6. Noche perfecta
Una de las cosas que volvían del bar Zellis un sitio increíble era, por supuesto, la composición de su construcción. Mientras la fachada de bloques amarillos y los arcos que decoraban las entradas lo hacían parecer el típico pub, el interior se transformaba pasando el recibidor y es que, además de la barra y un par de mesas donde tomar asiento, el verdadero encanto del lugar se ocultaba al traspasar las puertas que conducían al patio exterior.
La cabina del DJ se alzaba al fondo, rodeada por un foso de agua que cambiaba de color debido a la iluminación y separaba su espacio de la pista de cristal, donde los interesados en bailar se apiñaban para encontrar un poco de diversión. Los muros tapizados de enredaderas brindaban una atmósfera increíble al resto, igual que las mesas repartidas alrededor del patio, con sus sofás de cuero negro invitando a los presentes a tomar asiento y disfrutar de una deliciosa bebida.
El bar parecía repleto cuando Kojiro y Aimé llegaron, pero no habría sido el tigre japonés si no hubiera conseguido con sólo un autógrafo al capitán de meseros, que les ofrecieran una mesa al fondo del lugar.
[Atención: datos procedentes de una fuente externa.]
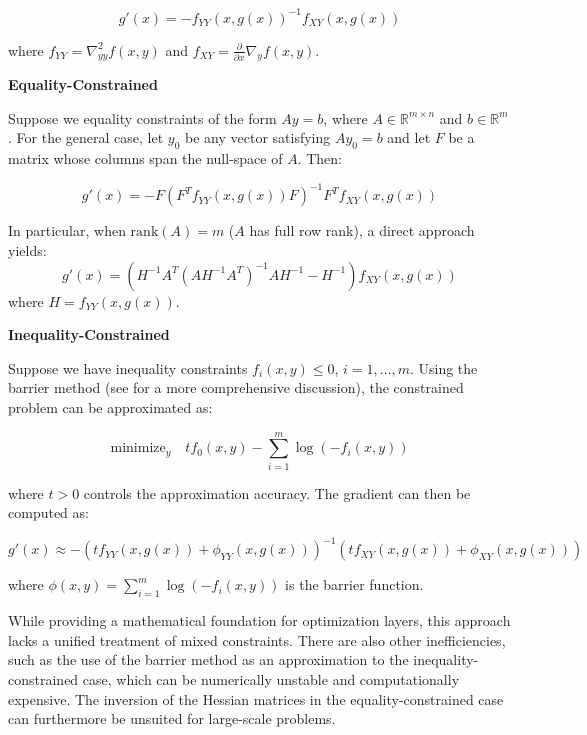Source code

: \documentclass{article}
\begin{document}
\begin{equation}
g'(x) = -f_{YY}(x,g(x))^{-1}f_{XY}(x,g(x))
\end{equation}

where $f_{YY} = \nabla^2_{yy}f(x,y)$ and $f_{XY} = \frac{\partial}{\partial x}\nabla_y f(x,y)$.

\textbf{Equality-Constrained}

Suppose we equality constraints of the form $Ay = b$, where $A \in \mathbb{R}^{m \times n}$ and $b \in \mathbb{R}^m$. For the general case, let $y_0$ be any vector satisfying $Ay_0 = b$ and let $F$ be a matrix whose columns span the null-space of $A$. Then:

\begin{equation}
g'(x) = -F(F^T f_{YY}(x,g(x))F)^{-1}F^T f_{XY}(x,g(x))
\end{equation}

In particular, when $\text{rank}(A) = m$ ($A$ has full row rank), a direct approach yields:
\begin{equation}
g'(x) = (H^{-1}A^T(AH^{-1}A^T)^{-1}AH^{-1} - H^{-1})f_{XY}(x,g(x))
\end{equation}
where $H = f_{YY}(x,g(x))$. 

\textbf{Inequality-Constrained}

Suppose we have inequality constraints $f_i(x,y) \leq 0$, $i=1,\ldots,m$. Using the barrier method (see \citet{boyd2004convex} for a more comprehensive discussion), the constrained problem can be approximated as:

\begin{equation}
\text{minimize}_y \quad tf_0(x,y) - \sum_{i=1}^m \log(-f_i(x,y))
\end{equation}

where $t > 0$ controls the approximation accuracy. The gradient can then be computed as:

\begin{equation}
g'(x) \approx -(tf_{YY}(x,g(x)) + \phi_{YY}(x,g(x)))^{-1}(tf_{XY}(x,g(x)) + \phi_{XY}(x,g(x)))
\end{equation}

where $\phi(x,y) = \sum_{i=1}^m \log(-f_i(x,y))$ is the barrier function.

While providing a mathematical foundation for optimization layers, this approach lacks a unified treatment of mixed constraints. There are also other inefficiencies, such as the use of the barrier method as an approximation to the inequality-constrained case, which can be numerically unstable and computationally expensive. The inversion of the Hessian matrices in the equality-constrained case can furthermore be unsuited for large-scale problems. 
\end{document}
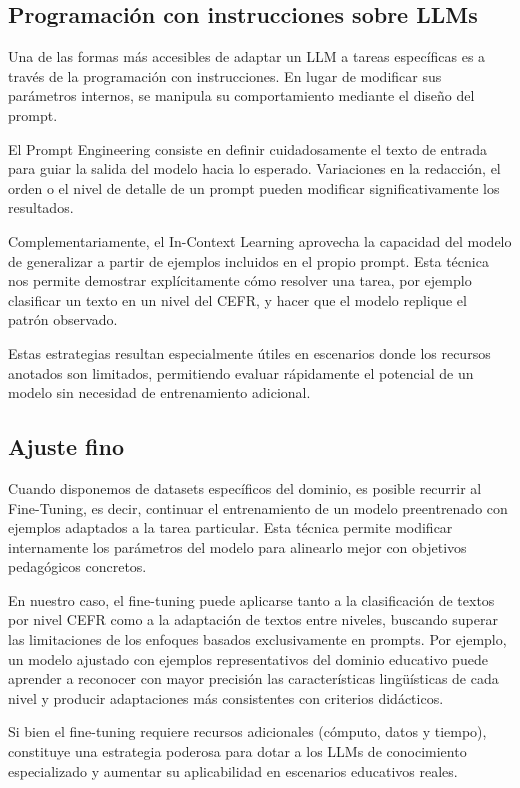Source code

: \subsection{Programación con instrucciones sobre LLMs} \label{subsec:propmting}
Una de las formas más accesibles de adaptar un LLM a tareas específicas es a través de la programación con instrucciones. En lugar de modificar sus parámetros internos, se manipula su comportamiento mediante el diseño del prompt.

El Prompt Engineering consiste en definir cuidadosamente el texto de entrada para guiar la salida del modelo hacia lo esperado. Variaciones en la redacción, el orden o el nivel de detalle de un prompt pueden modificar significativamente los resultados.

Complementariamente, el In-Context Learning aprovecha la capacidad del modelo de generalizar a partir de ejemplos incluidos en el propio prompt. Esta técnica nos permite demostrar explícitamente cómo resolver una tarea, por ejemplo clasificar un texto en un nivel del CEFR,  y hacer que el modelo replique el patrón observado.

Estas estrategias resultan especialmente útiles en escenarios donde los recursos anotados son limitados, permitiendo evaluar rápidamente el potencial de un modelo sin necesidad de entrenamiento adicional.

\subsection{Ajuste fino} \label{subsec:finetuning}
Cuando disponemos de datasets específicos del dominio, es posible recurrir al Fine-Tuning, es decir, continuar el entrenamiento de un modelo preentrenado con ejemplos adaptados a la tarea particular. Esta técnica permite modificar internamente los parámetros del modelo para alinearlo mejor con objetivos pedagógicos concretos.

En nuestro caso, el fine-tuning puede aplicarse tanto a la clasificación de textos por nivel CEFR como a la adaptación de textos entre niveles, buscando superar las limitaciones de los enfoques basados exclusivamente en prompts. Por ejemplo, un modelo ajustado con ejemplos representativos del dominio educativo puede aprender a reconocer con mayor precisión las características lingüísticas de cada nivel y producir adaptaciones más consistentes con criterios didácticos.

Si bien el fine-tuning requiere recursos adicionales (cómputo, datos y tiempo), constituye una estrategia poderosa para dotar a los LLMs de conocimiento especializado y aumentar su aplicabilidad en escenarios educativos reales.
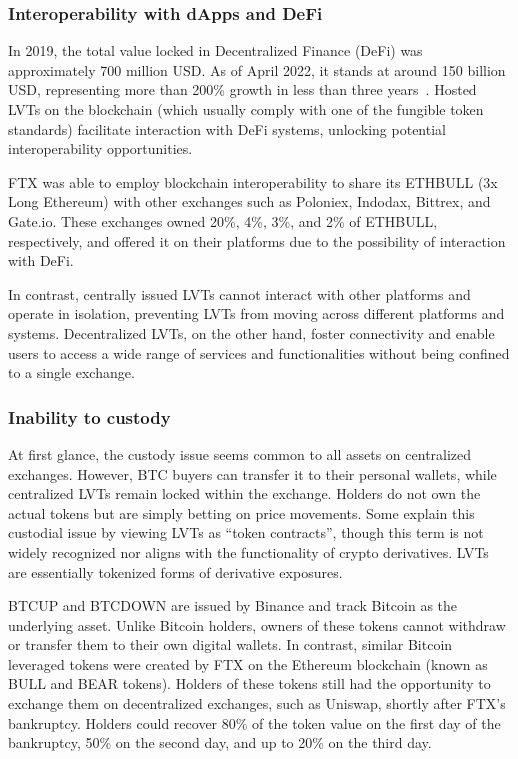 \subsubsection{Interoperability with dApps and DeFi}
In 2019, the total value locked in Decentralized Finance (DeFi) was approximately 700 million USD. As of April 2022, it stands at around 150 billion USD, representing more than 200\% growth in less than three years~\cite{werner2022sok}. Hosted LVTs on the blockchain (which usually comply with one of the fungible token standards) facilitate interaction with DeFi systems, unlocking potential interoperability opportunities. 
\begin{example}
	FTX was able to employ blockchain interoperability to share its ETHBULL (3x Long Ethereum) with other exchanges such as Poloniex, Indodax, Bittrex, and Gate.io. These exchanges owned 20\%, 4\%, 3\%, and 2\% of ETHBULL, respectively, and offered it on their platforms due to the possibility of interaction with DeFi.
\end{example}
In contrast, centrally issued LVTs cannot interact with other platforms and operate in isolation, preventing LVTs from moving across different platforms and systems. Decentralized LVTs, on the other hand, foster connectivity and enable users to access a wide range of services and functionalities without being confined to a single exchange.

\subsubsection{Inability to custody}
At first glance, the custody issue seems common to all assets on centralized exchanges. However, BTC buyers can transfer it to their personal wallets, while centralized LVTs remain locked within the exchange. Holders do not own the actual tokens but are simply betting on price movements. Some explain this custodial issue by viewing LVTs as ``token contracts'', though this term is not widely recognized nor aligns with the functionality of crypto derivatives. LVTs are essentially tokenized forms of derivative exposures.
\begin{example}
	BTCUP and BTCDOWN are issued by Binance and track Bitcoin as the underlying asset. Unlike Bitcoin holders, owners of these tokens cannot withdraw or transfer them to their own digital wallets. In contrast, similar Bitcoin leveraged tokens were created by FTX on the Ethereum blockchain (known as BULL and BEAR tokens). Holders of these tokens still had the opportunity to exchange them on decentralized exchanges, such as Uniswap, shortly after FTX's bankruptcy. Holders could recover 80\% of the token value on the first day of the bankruptcy, 50\% on the second day, and up to 20\% on the third day.
\end{example}

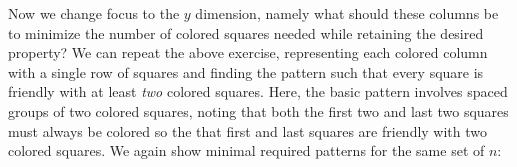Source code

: \documentclass{article}
\begin{document}
{  Now we change focus to the $y$ dimension, namely what should these columns be to minimize the number of colored squares needed while retaining the desired property?
  We can repeat the above exercise, representing each colored column with a single row of squares and finding the pattern such that every square is friendly with at least \emph{two} colored squares.
  Here, the basic pattern involves spaced groups of two colored squares, noting that both the first two and last two squares must always be colored so the that first and last squares are friendly with two colored squares.
  We again show minimal required patterns for the same set of $n$:
  \begin{center}
    \begin{minipage}[t]{0.5\textwidth}
      \newline\newline
      \newline\newline
      \newline\newline
      \newline\newline
      \newline\newline
\end{minipage}
\end{center}}
\end{document}
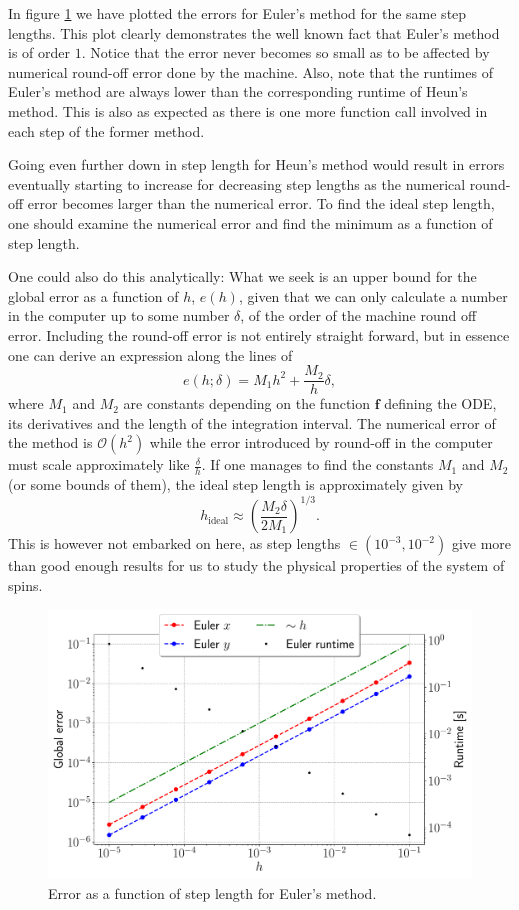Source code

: In figure \ref{fig:err_euler} we have plotted the errors for Euler's method for the same step lengths. This plot clearly demonstrates the well known fact that Euler's method is of order $1$. Notice that the error never becomes so small as to be affected by numerical round-off error done by the machine. Also, note that the runtimes of Euler's method are always lower than the corresponding runtime of Heun's method. This is also as expected as there is one more function call involved in each step of the former method. 

\begin{remark}
	Going even further down in step length for Heun's method would result in errors eventually starting to increase for decreasing step lengths as the numerical round-off error becomes larger than the numerical error. To find the ideal step length, one should examine the numerical error and find the minimum as a function of step length. 
	
	One could also do this analytically: What we seek is an upper bound for the global error as a function of $h$, $e(h)$, given that we can only calculate a number in the computer up to some number $\delta$, of the order of the machine round off error. Including the round-off error is not entirely straight forward, but in essence one can derive an expression along the lines of 
	$$
		e(h; \delta) = M_1 h^2 + \frac{M_2}{h} \delta, 
	$$ 
	where $M_1$ and $M_2$ are constants depending on the function $\mathbf{f}$ defining the ODE, its derivatives and the length of the integration interval. The numerical error of the method is $\mathcal{O}(h^2)$ while the error introduced by round-off in the computer must scale approximately like $\frac{\delta}{h}$. If one manages to find the constants $M_1$ and $M_2$ (or some bounds of them), the ideal step length is approximately given by 
	$$
		h_{\text{ideal}} \approx \left( \frac{M_2 \delta}{2 M_1}  \right)^{1/3}.
	$$
	This is however not embarked on here, as step lengths $\in (10^{-3},10^{-2})$ give more than good enough results for us to study the physical properties of the system of spins.
\end{remark}
 
\begin{figure}[htb]
	\centering
	\includegraphics[width =0.8\columnwidth]{../fig/err_euler.pdf}
	\caption{Error as a function of step length for Euler's method.}
	\label{fig:err_euler}
\end{figure}

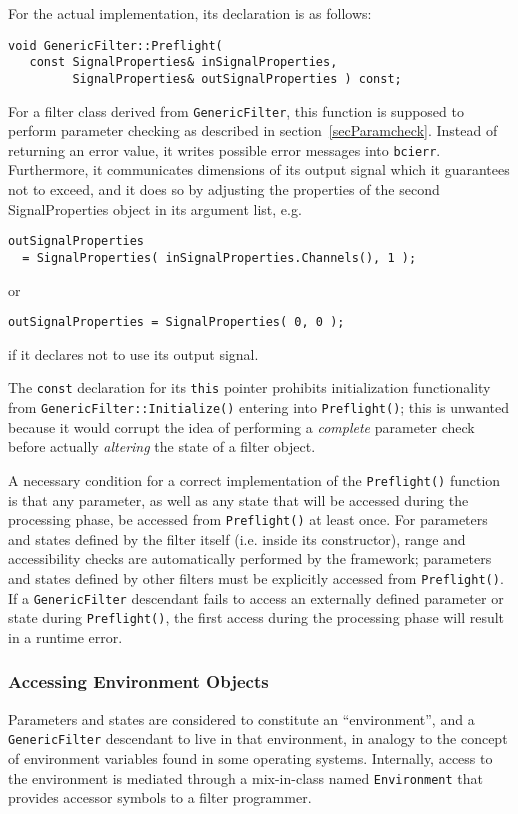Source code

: \documentclass[12pt,letterpaper]{article}
\begin{document}
For the actual implementation, its declaration is as follows:
\begin{verbatim}
void GenericFilter::Preflight(
   const SignalProperties& inSignalProperties,
         SignalProperties& outSignalProperties ) const;
\end{verbatim}

For a filter class derived from
\texttt{GenericFilter}, this function is supposed to perform
parameter checking as described in section~\ref{secParamcheck}.
Instead of returning an error value, it writes possible error
messages into \texttt{bcierr}.
Furthermore, it communicates dimensions of its output signal
which it guarantees not to exceed, and it does so by adjusting
the properties of the second SignalProperties object in its
argument list, e.g.
\begin{verbatim}
outSignalProperties
  = SignalProperties( inSignalProperties.Channels(), 1 );
\end{verbatim}
or
\begin{verbatim}
outSignalProperties = SignalProperties( 0, 0 );
\end{verbatim}
if it declares not to use its output signal.

The \texttt{const} declaration for its \texttt{this} pointer
prohibits initialization functionality from
\texttt{GenericFilter::Initialize()} entering into
\texttt{Preflight()}; this is unwanted because it would
corrupt the idea of performing a \textit{complete} parameter check
before actually \textit{altering} the state of a filter object.

A necessary condition for a correct implementation of the
\texttt{Preflight()} function is that any parameter, as well as any
state that will be accessed during the processing phase, be accessed
from \texttt{Preflight()} at least once. For parameters and states
defined by the filter itself (i.e. inside its constructor), range
and accessibility checks are automatically performed by the framework;
parameters and states defined by other filters must be explicitly accessed
from \texttt{Preflight()}. If a \texttt{GenericFilter} descendant fails to
access an externally defined parameter or state during \texttt{Preflight()},
the first access during the processing phase will result in a runtime error.

\subsubsection{Accessing Environment Objects}
Parameters and states are considered to constitute an ``environment'', and a
\texttt{GenericFilter} descendant to live in that environment, in analogy to
the concept of environment variables found in some operating systems.
Internally, access to the environment is mediated through a mix-in-class named
\texttt{Environment} that provides accessor symbols to a filter programmer.
\end{document}
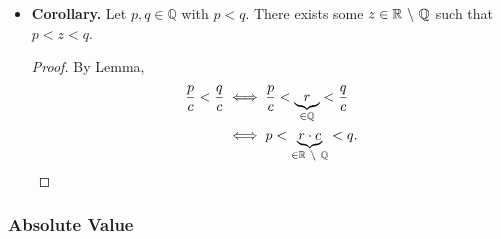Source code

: \documentclass{article}
\newcommand{\Q}{\mathbb{Q}}
\newcommand{\R}{\mathbb{R}}
\newcommand{\?}{\stackrel{?}{=}}
\theoremstyle{definition} %
\begin{document}
\begin{itemize}
\begin{proof}
              Let $r := \nicefrac{(\lfloor nx \rfloor + 1)}{n} \in \Q$. Then we have
              \begin{align*}
                  x = \frac{nx}{n} & < \frac{\lfloor nx \rfloor + 1}{n} \\
                                   & \leq \frac{nx + 1}{n}              \\
                                   & = x + \frac{1}{n}                  \\
                                   & = x + y - x                        \\
                                   & < y.
              \end{align*}
          \end{proof}
    \item \textbf{Corollary.} Let $p, q \in \Q$ with $p < q$. There exists some $z \in \R \ \symbol{92} \ \Q$ such that $p < z < q$.
          \begin{proof}
              By Lemma,
              \begin{align*}
                  \frac{p}{c} < \frac{q}{c} & \iff \frac{p}{c} < \underbrace{r}_{\in \Q} < \frac{q}{c}         \\
                                            & \iff p < \underbrace{r \cdot c}_{\in \R \ \symbol{92} \ \Q} < q.
              \end{align*}
          \end{proof}
\end{itemize}

\subsubsection{Absolute Value}
\end{document}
Una camarera se unió pronto a ellos para tomarles la orden y aunque parecía pendiente de cada movimiento del hombre, la española que lo acompañaba pensó que aquella chica debía estar esperando conseguir su firma también, porque no apartaba la mano de la pluma que llevaba atada al mandil en la cintura.
— ¿Qué te apetece? — preguntó Hyuga, llamando su atención.
— No lo sé, elige tú — repuso, ligeramente sonrojada por no haber estado pendiente de él. El japonés no se lo tuvo en cuenta y luego de echar una ligera mirada al pequeño menú sobre su mesa, ordenó un par de bebidas a base de ron y despidió a la camarera.
— Y bien, ¿qué te parece? ¿Habías venido alguna vez? —
— Una, hace tiempo. Todavía estudiaba y vine con unos amigos — respondió Aimé.
— Entonces, ¿qué clase de chica eres en una fiesta? No me trago que seas del tipo que llega, se sienta y no se mueve en toda la noche —
— No, me gusta bailar y también beber. Tengo un montón de primos así que cuando me hice mayor y pude entrar a su círculo, aprendí a beber como pocas y llegué a ganarme su respeto con las apuestas de shots de tequila — le dijo y sonrió.
Se enfrascaron en una charla que versaba sobre las increíbles aventuras que Aimé había vivido en compañía de sus primos mayores y más tarde, también con algunos de sus compañeros de la universidad. Kojiro parecía a medias fascinado y a medias sorprendido porque la chica hubiese resultado ser el alma de la fiesta y siguió preguntando y queriendo saber más de sus anécdotas, hasta que los tragos se acumularon sobre la mesa y la española prefirió demostrar sus habilidades, en lugar de sólo narrarlas.
Tirando de su mano hasta el centro de la pista, Aimé lo instó a seguirla y fue paciente al advertir que Kojiro en realidad no tenía idea de lo que hacía Aprendió un poco mientras estuvo con ella, pero nunca serían suficientes un par de lecciones improvisadas para hacerlo alcanzar el nivel de la española, mucho menos cuando la música cambiaba y en lugar de pop terminaban escuchando algo que ella llamó bachata. Seguir el ritmo de aquella música no sólo era complicado para él, sino que además, la atención se le iba directo sobre la castaña.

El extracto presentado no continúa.